From the records below, please repeat exactly the line that has "## Included Content", the line that has "- The build", and every line between them, and nothing else.

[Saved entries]
· · · ·

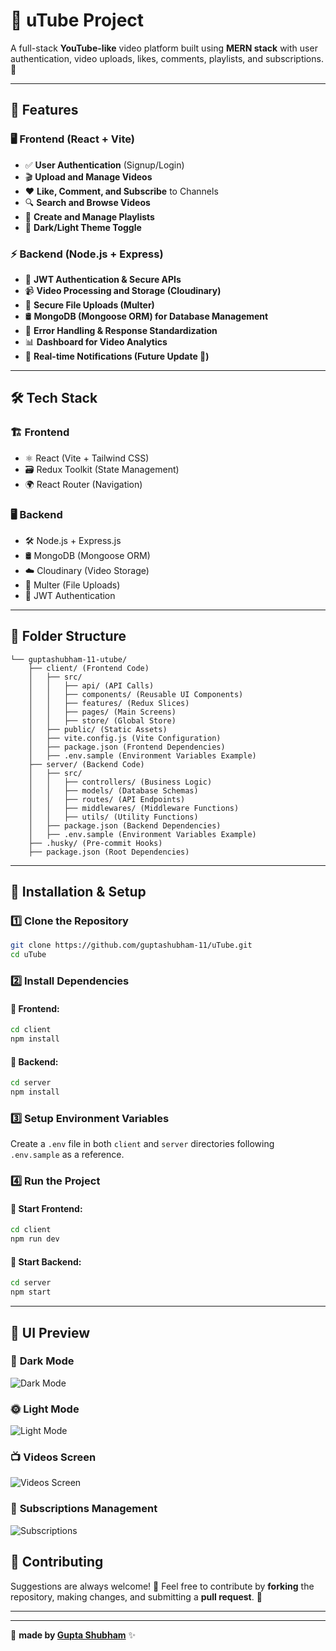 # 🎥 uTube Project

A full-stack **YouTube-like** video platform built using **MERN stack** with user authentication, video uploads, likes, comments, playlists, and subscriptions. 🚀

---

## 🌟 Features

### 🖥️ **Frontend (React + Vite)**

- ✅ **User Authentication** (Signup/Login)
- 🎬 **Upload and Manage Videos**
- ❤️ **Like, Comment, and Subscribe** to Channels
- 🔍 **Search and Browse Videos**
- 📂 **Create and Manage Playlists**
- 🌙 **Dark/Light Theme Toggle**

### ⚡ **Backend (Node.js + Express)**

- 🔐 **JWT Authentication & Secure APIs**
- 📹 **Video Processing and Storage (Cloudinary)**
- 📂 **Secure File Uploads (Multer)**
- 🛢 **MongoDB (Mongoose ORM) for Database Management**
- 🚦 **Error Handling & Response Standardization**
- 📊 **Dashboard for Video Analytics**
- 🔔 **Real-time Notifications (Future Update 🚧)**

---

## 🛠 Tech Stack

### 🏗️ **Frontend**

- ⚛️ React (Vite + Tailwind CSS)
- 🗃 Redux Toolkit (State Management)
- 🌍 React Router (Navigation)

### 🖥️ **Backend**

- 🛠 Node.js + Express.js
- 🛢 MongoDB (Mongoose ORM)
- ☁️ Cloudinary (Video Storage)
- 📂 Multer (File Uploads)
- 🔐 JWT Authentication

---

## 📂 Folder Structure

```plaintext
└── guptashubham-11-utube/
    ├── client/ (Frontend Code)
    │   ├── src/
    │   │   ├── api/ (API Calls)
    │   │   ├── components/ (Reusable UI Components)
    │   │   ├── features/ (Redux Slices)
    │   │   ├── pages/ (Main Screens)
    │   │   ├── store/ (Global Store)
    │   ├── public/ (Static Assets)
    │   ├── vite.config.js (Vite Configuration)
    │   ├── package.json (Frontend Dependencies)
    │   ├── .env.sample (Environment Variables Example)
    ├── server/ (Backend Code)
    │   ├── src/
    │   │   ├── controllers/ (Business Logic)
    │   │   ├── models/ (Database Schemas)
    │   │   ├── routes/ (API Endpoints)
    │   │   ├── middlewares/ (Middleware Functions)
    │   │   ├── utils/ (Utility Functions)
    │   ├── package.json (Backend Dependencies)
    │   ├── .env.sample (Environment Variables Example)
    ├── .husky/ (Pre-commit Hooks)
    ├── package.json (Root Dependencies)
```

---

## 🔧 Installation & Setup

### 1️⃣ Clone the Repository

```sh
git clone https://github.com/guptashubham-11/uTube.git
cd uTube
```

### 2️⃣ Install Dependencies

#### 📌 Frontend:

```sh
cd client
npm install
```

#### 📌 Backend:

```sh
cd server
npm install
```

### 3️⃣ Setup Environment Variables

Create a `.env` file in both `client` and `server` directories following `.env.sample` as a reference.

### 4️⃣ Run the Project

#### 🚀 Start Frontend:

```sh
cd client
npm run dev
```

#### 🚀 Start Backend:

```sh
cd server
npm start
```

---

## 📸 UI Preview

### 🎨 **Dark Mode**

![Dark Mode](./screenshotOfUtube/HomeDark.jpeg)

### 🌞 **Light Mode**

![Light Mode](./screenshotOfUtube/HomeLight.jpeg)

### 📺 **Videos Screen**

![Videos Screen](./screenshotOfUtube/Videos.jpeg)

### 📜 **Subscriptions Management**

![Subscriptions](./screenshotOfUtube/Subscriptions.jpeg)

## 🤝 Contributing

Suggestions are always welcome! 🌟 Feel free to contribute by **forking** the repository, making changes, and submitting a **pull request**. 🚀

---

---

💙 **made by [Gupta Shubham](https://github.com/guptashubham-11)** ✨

· · · ·

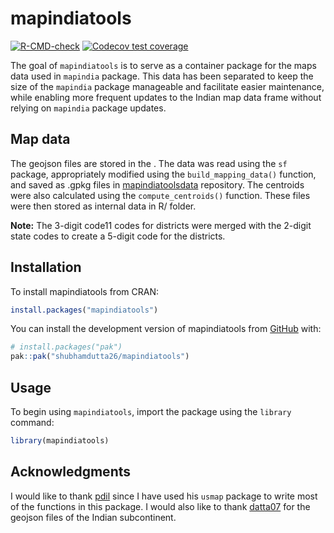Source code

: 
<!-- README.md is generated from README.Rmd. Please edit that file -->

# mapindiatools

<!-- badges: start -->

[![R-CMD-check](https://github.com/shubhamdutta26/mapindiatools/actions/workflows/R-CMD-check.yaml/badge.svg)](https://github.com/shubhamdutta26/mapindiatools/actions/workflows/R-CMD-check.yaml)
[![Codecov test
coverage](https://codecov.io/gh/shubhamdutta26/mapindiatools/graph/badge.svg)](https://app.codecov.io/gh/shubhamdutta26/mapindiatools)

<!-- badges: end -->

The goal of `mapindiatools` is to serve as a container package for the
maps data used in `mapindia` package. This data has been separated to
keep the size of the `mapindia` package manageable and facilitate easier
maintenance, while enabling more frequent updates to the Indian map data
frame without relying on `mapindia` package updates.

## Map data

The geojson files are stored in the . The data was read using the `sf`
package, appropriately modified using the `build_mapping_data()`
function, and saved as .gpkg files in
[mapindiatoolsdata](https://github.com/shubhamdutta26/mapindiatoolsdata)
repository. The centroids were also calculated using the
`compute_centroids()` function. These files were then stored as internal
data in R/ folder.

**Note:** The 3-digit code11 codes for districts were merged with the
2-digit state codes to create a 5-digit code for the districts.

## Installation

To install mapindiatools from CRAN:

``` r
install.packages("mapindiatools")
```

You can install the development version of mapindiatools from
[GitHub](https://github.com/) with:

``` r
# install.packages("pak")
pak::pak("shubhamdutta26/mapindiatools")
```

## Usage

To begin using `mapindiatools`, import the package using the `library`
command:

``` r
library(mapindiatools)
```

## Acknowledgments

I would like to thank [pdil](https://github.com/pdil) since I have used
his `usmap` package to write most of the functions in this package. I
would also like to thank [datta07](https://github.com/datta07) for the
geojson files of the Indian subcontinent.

· · · ·

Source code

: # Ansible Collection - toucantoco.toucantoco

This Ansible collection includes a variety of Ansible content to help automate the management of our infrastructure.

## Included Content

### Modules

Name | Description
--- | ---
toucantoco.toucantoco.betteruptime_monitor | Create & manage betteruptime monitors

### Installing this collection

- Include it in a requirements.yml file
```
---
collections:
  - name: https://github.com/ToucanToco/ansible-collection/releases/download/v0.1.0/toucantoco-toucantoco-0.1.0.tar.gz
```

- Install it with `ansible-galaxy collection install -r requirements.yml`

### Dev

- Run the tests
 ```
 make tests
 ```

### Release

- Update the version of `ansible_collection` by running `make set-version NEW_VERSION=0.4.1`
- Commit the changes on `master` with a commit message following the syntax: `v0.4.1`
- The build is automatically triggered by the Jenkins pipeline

· · · ·

[Task output]
## Included Content

### Modules

Name | Description
--- | ---
toucantoco.toucantoco.betteruptime_monitor | Create & manage betteruptime monitors

### Installing this collection

- Include it in a requirements.yml file
```
---
collections:
  - name: https://github.com/ToucanToco/ansible-collection/releases/download/v0.1.0/toucantoco-toucantoco-0.1.0.tar.gz
```

- Install it with `ansible-galaxy collection install -r requirements.yml`

### Dev

- Run the tests
 ```
 make tests
 ```

### Release

- Update the version of `ansible_collection` by running `make set-version NEW_VERSION=0.4.1`
- Commit the changes on `master` with a commit message following the syntax: `v0.4.1`
- The build is automatically triggered by the Jenkins pipeline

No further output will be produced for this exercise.